In December 2016, the Washington Post reported that the DOD spiked an internal report documenting $125 billion in waste. The fear, as the Post noted at the time, was that “Congress would use the findings as an excuse to slash the defense budget.” Our friends at OpenTheBooks have also noted the “use-it-or-lose-it” spending habits of all federal agencies, including DOD. Agencies will spend dollars as the fiscal year winds to a close to show that they need more money, not less.

Members of Congress pay lip service to cutting wasteful spending and redundancies out of DOD, but nothing ever seems to happen. Sen. Lindsey Graham (R-S.C.) once wrote, “I believe we can reduce defense spending in a responsible manner through reform and efficiencies.” Yet, after the first successful reform effort enabled by Congress is beginning to show real results, Congress is seeking to neuter the effort.

Section 901 of the National Defense Authorization Act for FY 2017 created the position of chief management officer inside the DOD. The idea for this position, which is nominated by the President and confirmed by the Senate, was to have someone with significant private sector management and business experience be given the sole responsibility and authority to identify wasteful spending and inefficient bureaucracy. Essentially, by bringing an outsider with private-sector experience and no ties to the defense industry inside the bureaucracy to streamline processes and make the Pentagon more efficient, opportunities for real reform could be identified and implemented.

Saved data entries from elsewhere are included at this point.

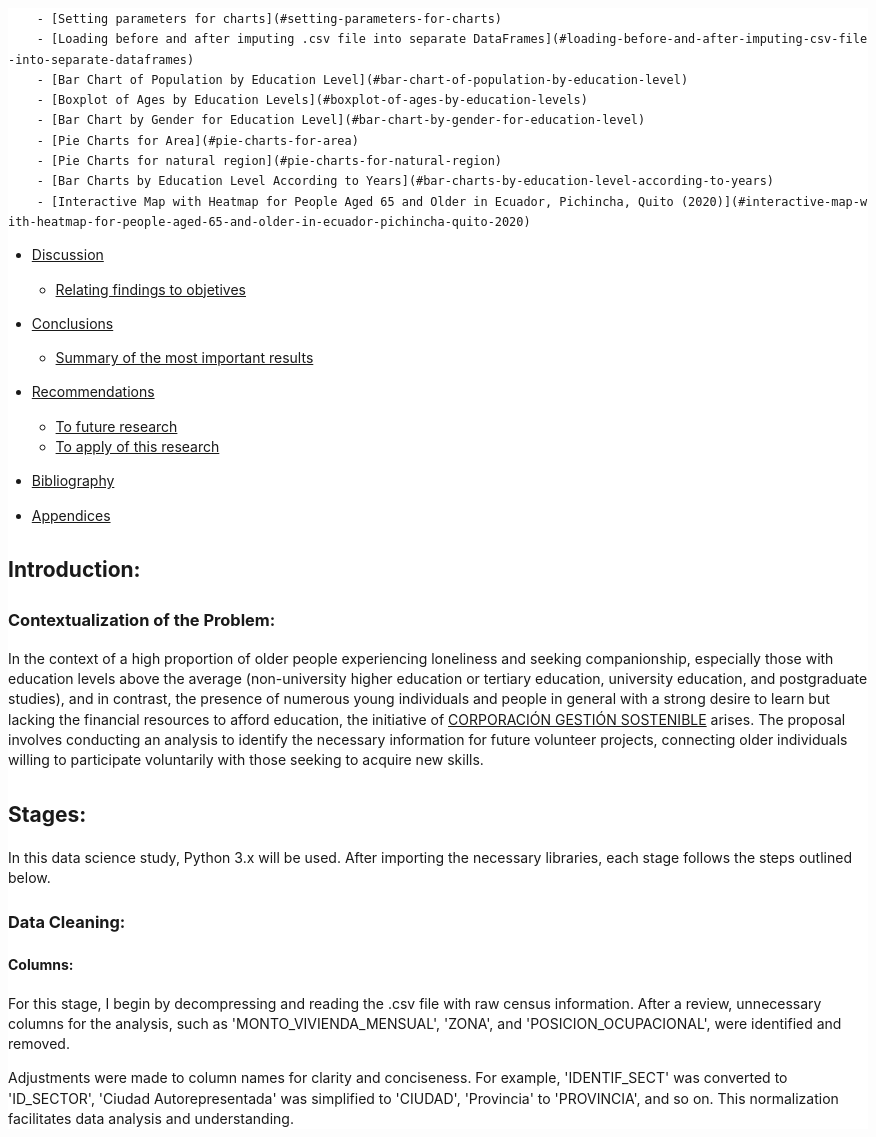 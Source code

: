         - [Setting parameters for charts](#setting-parameters-for-charts)
        - [Loading before and after imputing .csv file into separate DataFrames](#loading-before-and-after-imputing-csv-file-into-separate-dataframes)
        - [Bar Chart of Population by Education Level](#bar-chart-of-population-by-education-level)
        - [Boxplot of Ages by Education Levels](#boxplot-of-ages-by-education-levels)
        - [Bar Chart by Gender for Education Level](#bar-chart-by-gender-for-education-level)
        - [Pie Charts for Area](#pie-charts-for-area)
        - [Pie Charts for natural region](#pie-charts-for-natural-region)
        - [Bar Charts by Education Level According to Years](#bar-charts-by-education-level-according-to-years)
        - [Interactive Map with Heatmap for People Aged 65 and Older in Ecuador, Pichincha, Quito (2020)](#interactive-map-with-heatmap-for-people-aged-65-and-older-in-ecuador-pichincha-quito-2020)
- [Discussion](#discussion)
    - [Relating findings to objetives](#relating-findings-to-objectives)

- [Conclusions](#conclusions)
    - [Summary of the most important results](#summary-of-the-most-important-results)
- [Recommendations](#recommendations)
    - [To future research](#to-future-research)
    - [To apply of this research](#to-apply-this-research)
- [Bibliography](#bibliography)

- [Appendices](#appendices)


## __Introduction:__

### __Contextualization of the Problem:__
In the context of a high proportion of older people experiencing loneliness and seeking companionship, especially those with education levels above the average (non-university higher education or tertiary education, university education, and postgraduate studies), and in contrast, the presence of numerous young individuals and people in general with a strong desire to learn but lacking the financial resources to afford education, the initiative of [CORPORACIÓN GESTIÓN SOSTENIBLE](https://ec.linkedin.com/company/corporacion-gestion-sostenible) arises. The proposal involves conducting an analysis to identify the necessary information for future volunteer projects, connecting older individuals willing to participate voluntarily with those seeking to acquire new skills.

## __Stages:__
In this data science study, Python 3.x will be used. After importing the necessary libraries, each stage follows the steps outlined below.


### __Data Cleaning:__
#### __Columns:__
For this stage, I begin by decompressing and reading the .csv file with raw census information. After a review, unnecessary columns for the analysis, such as 'MONTO_VIVIENDA_MENSUAL', 'ZONA', and 'POSICION_OCUPACIONAL', were identified and removed.

Adjustments were made to column names for clarity and conciseness. For example, 'IDENTIF_SECT' was converted to 'ID_SECTOR', 'Ciudad Autorepresentada' was simplified to 'CIUDAD', 'Provincia' to 'PROVINCIA', and so on. This normalization facilitates data analysis and understanding.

Formally establishing the position of chief management officer in February 2018, the Senate confirmed John Gibson by voice vote as the first to serve in the role. Due to Gibson’s resignation in November 2018, Lisa Hershman, who had served as the Deputy Chief Management Officer, stepped in as acting chief management officer.

In July 2019, President Trump submitted Hershman’s name to the Senate to serve as the Chief Management Officer. She was confirmed by a voice vote in December 2019, bringing with her skills from the private sector, including hands-on experience in the transformation of multi-billion dollar international businesses private-sector businesses and a consulting practice that included 75 of the Fortune 100 on her client list Hershman literally wrote the book on large-scale business transformation, co-authoring the internationally published Faster Cheaper Better with the late Dr. Michael Hammer, the founder of the field of business process re-engineering. Steve Forbes strongly endorsed her for the job, writing, “Hershman has the institutional bona fides, business experience, and reformer attitude necessary to transform one of the largest bureaucracies in the world. She has spent her career focusing on how to overhaul organizations and make them effective.”

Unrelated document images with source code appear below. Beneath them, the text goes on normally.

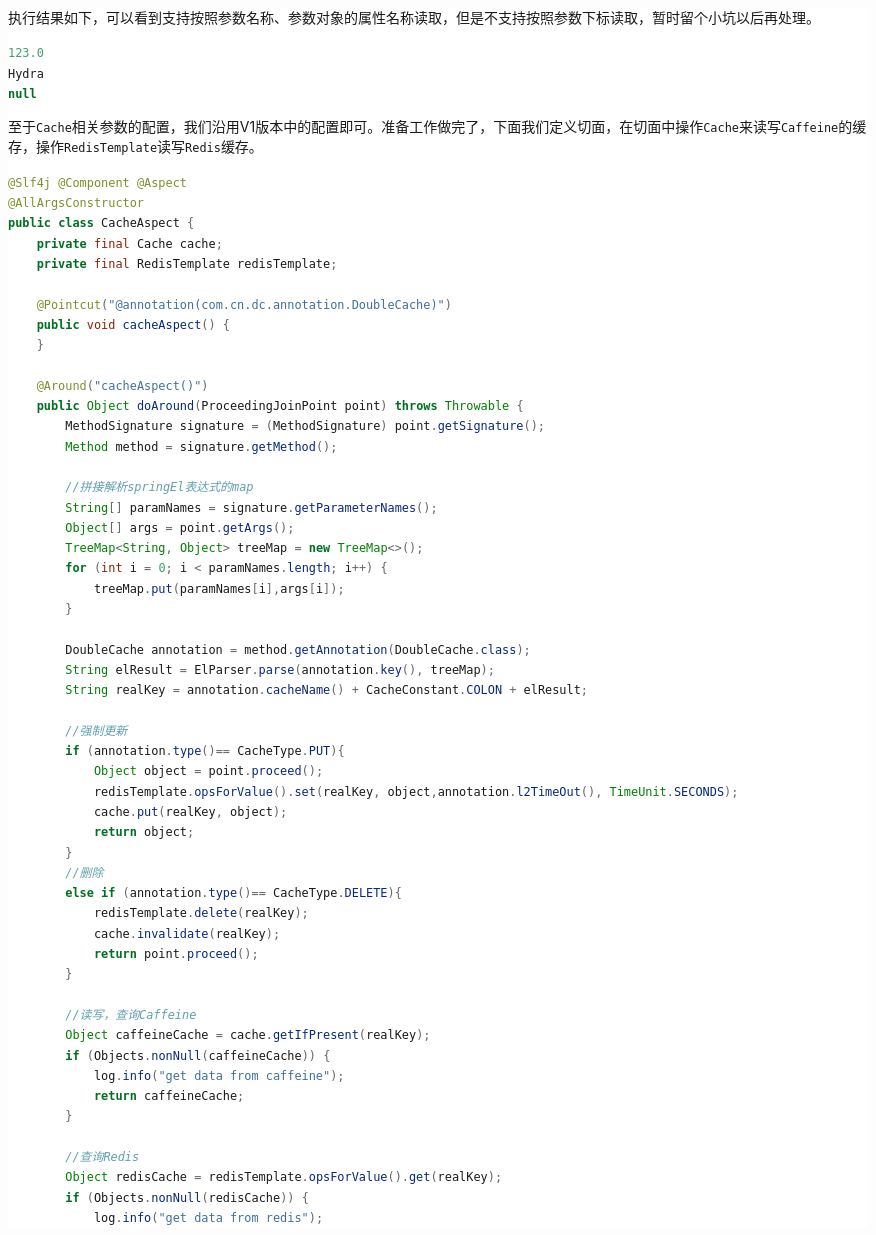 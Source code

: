 执行结果如下，可以看到支持按照参数名称、参数对象的属性名称读取，但是不支持按照参数下标读取，暂时留个小坑以后再处理。

```java
123.0
Hydra
null
```

至于`Cache`相关参数的配置，我们沿用V1版本中的配置即可。准备工作做完了，下面我们定义切面，在切面中操作`Cache`来读写`Caffeine`的缓存，操作`RedisTemplate`读写`Redis`缓存。

```java
@Slf4j @Component @Aspect 
@AllArgsConstructor
public class CacheAspect {
    private final Cache cache;
    private final RedisTemplate redisTemplate;

    @Pointcut("@annotation(com.cn.dc.annotation.DoubleCache)")
    public void cacheAspect() {
    }

    @Around("cacheAspect()")
    public Object doAround(ProceedingJoinPoint point) throws Throwable {
        MethodSignature signature = (MethodSignature) point.getSignature();
        Method method = signature.getMethod();

        //拼接解析springEl表达式的map
        String[] paramNames = signature.getParameterNames();
        Object[] args = point.getArgs();
        TreeMap<String, Object> treeMap = new TreeMap<>();
        for (int i = 0; i < paramNames.length; i++) {
            treeMap.put(paramNames[i],args[i]);
        }

        DoubleCache annotation = method.getAnnotation(DoubleCache.class);
        String elResult = ElParser.parse(annotation.key(), treeMap);
        String realKey = annotation.cacheName() + CacheConstant.COLON + elResult;

        //强制更新
        if (annotation.type()== CacheType.PUT){
            Object object = point.proceed();
            redisTemplate.opsForValue().set(realKey, object,annotation.l2TimeOut(), TimeUnit.SECONDS);
            cache.put(realKey, object);
            return object;
        }
        //删除
        else if (annotation.type()== CacheType.DELETE){
            redisTemplate.delete(realKey);
            cache.invalidate(realKey);
            return point.proceed();
        }

        //读写，查询Caffeine
        Object caffeineCache = cache.getIfPresent(realKey);
        if (Objects.nonNull(caffeineCache)) {
            log.info("get data from caffeine");
            return caffeineCache;
        }

        //查询Redis
        Object redisCache = redisTemplate.opsForValue().get(realKey);
        if (Objects.nonNull(redisCache)) {
            log.info("get data from redis");
```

Hershman’s office found $6.5 billion in savings in 2019, according to the Washington Post, through reforms like updating information technology processes and changing contract structures, among others. This week, Hershman told Politico her office has identified inefficiencies “to the tune of $21 billion.” That’s not a bad track record for someone who has been confirmed on the job for just six months. And it’s even more impressive when you realize these savings aren’t the result of slashing and burning, the typical approach to generating “savings” that in the context of national defense could mean a weaker military. Hershman has identified her approach as an alternative to across-the-board cuts, finding savings instead by rooting out inefficiencies and bad business practices.

Unfortunately, the swamp is pushing back.

Section 911 of the NDAA for FY 2021 would terminate the position of chief management officer before September 30, 2022. Although the Senate Armed Services Committee does recommend that the secretary of defense transfer the responsibilities of the chief management officer to the deputy secretary of defense, history and independent analysis have noted that the deputy secretary’s portfolio is already quite extensive and there’s no requirement that deputy secretaries have any experience or expertise in business operations. Rep. Mac Thornberry (R-Texas) has included similar language in the House version of NDAA, although his approach would reportedly eliminate the position even sooner.

In decades of efforts to produce operational reform and business efficiency in the Pentagon, this is the first time any meaningful progress has been made. Eliminating the position of chief management officer seems to be a horrible idea, and this effort reeks of the influence of rent-seeking special interests seeking to protect their contracts with the DOD. Hershman has endorsed some changes to the role, but she called the elimination of the office a decision that “is a guaranteed failure.”

If Congress is serious about reform at the Department of Defense, it’s time they support the CMO with the same vigor as the rhetoric they offer in press releases in support of reform.